Equally optimistically, astrologers believed they could understand human personality based on birthdates and predict future events by studying the positions of the stars and planets. These promises over the past thousand years often received kingly endorsement, possibly slowing the work of those who were adopting scientific methods that eventually led to astronomy.

 

As alchemy and astrology evolved, the participants became more deliberate and organized – what might now be called more scientific – about their studies. That shift eventually led to important findings in chemistry, such as those by Lavoisier and Priestley in the 18th century. In astronomy, Kepler and Newton himself made significant findings in the 17th and 18th centuries.

A similar turning point is coming for artificial intelligence. Bold innovators are putting aside tempting but impractical dreams of anthropomorphic designs and excessive autonomy. They focus on systems that restore, rely on, and expand human control and responsibility.

Updating early AI dreams

Back in the 1950s, artificial intelligence researchers pursued big goals, such as human-level computational intelligence and machine consciousness. Even during the past 20 years some researchers worked toward the “singularity” fantasy of machines that are superior to humans in every way. These dreams succeeded in attracting attention from sympathetic journalists and financial backing from government and industry. But to me, those aspirations still seem like counterproductive wishful thinking and B-level science fiction.

Even the dream of creating a human-shaped robot that acted like a person has lasted for more than 50 years. Honda’s near-life-size Asimo and the web-based news reader Ananova got a lot of media attention. Hanson Robotics’ Sophia even received Saudi Arabian citizenship. But they have little commercial future.

By contrast, down-to-earth user-centered designs for information search, e-commerce sites, social media and smartphone apps have been wild successes. There is good reason that Amazon, Apple, Facebook, Google and Microsoft are some of the world’s biggest companies – they all use more functional, if less glamorous, types of AI.
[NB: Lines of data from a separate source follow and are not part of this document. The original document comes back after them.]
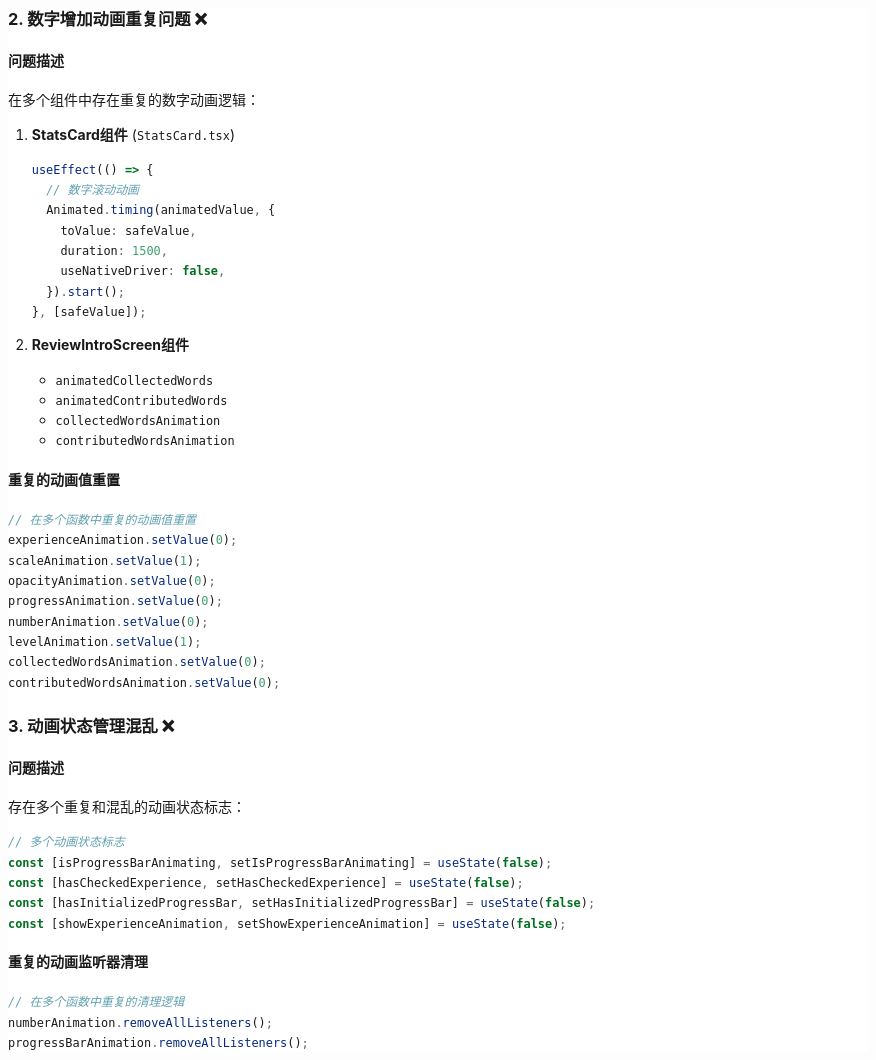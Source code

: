 ### 2. **数字增加动画重复问题** ❌

#### 问题描述
在多个组件中存在重复的数字动画逻辑：

1. **StatsCard组件** (`StatsCard.tsx`)
   ```typescript
   useEffect(() => {
     // 数字滚动动画
     Animated.timing(animatedValue, {
       toValue: safeValue,
       duration: 1500,
       useNativeDriver: false,
     }).start();
   }, [safeValue]);
   ```

2. **ReviewIntroScreen组件**
   - `animatedCollectedWords`
   - `animatedContributedWords`
   - `collectedWordsAnimation`
   - `contributedWordsAnimation`

#### 重复的动画值重置
```typescript
// 在多个函数中重复的动画值重置
experienceAnimation.setValue(0);
scaleAnimation.setValue(1);
opacityAnimation.setValue(0);
progressAnimation.setValue(0);
numberAnimation.setValue(0);
levelAnimation.setValue(1);
collectedWordsAnimation.setValue(0);
contributedWordsAnimation.setValue(0);
```

### 3. **动画状态管理混乱** ❌

#### 问题描述
存在多个重复和混乱的动画状态标志：

```typescript
// 多个动画状态标志
const [isProgressBarAnimating, setIsProgressBarAnimating] = useState(false);
const [hasCheckedExperience, setHasCheckedExperience] = useState(false);
const [hasInitializedProgressBar, setHasInitializedProgressBar] = useState(false);
const [showExperienceAnimation, setShowExperienceAnimation] = useState(false);
```

#### 重复的动画监听器清理
```typescript
// 在多个函数中重复的清理逻辑
numberAnimation.removeAllListeners();
progressBarAnimation.removeAllListeners();
```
Today’s cellphones feature speech recognition, face recognition and automated translation, which all use artificial intelligence technologies. These functions increase human control and give users more options, without the deception and theatrics of a humanoid robot.

Yielding control

Efforts that pursue advanced forms of computer autonomy are also dangerous. When developers assume their machines will function correctly, they often shortchange interfaces that would allow human users to quickly take control when something goes wrong.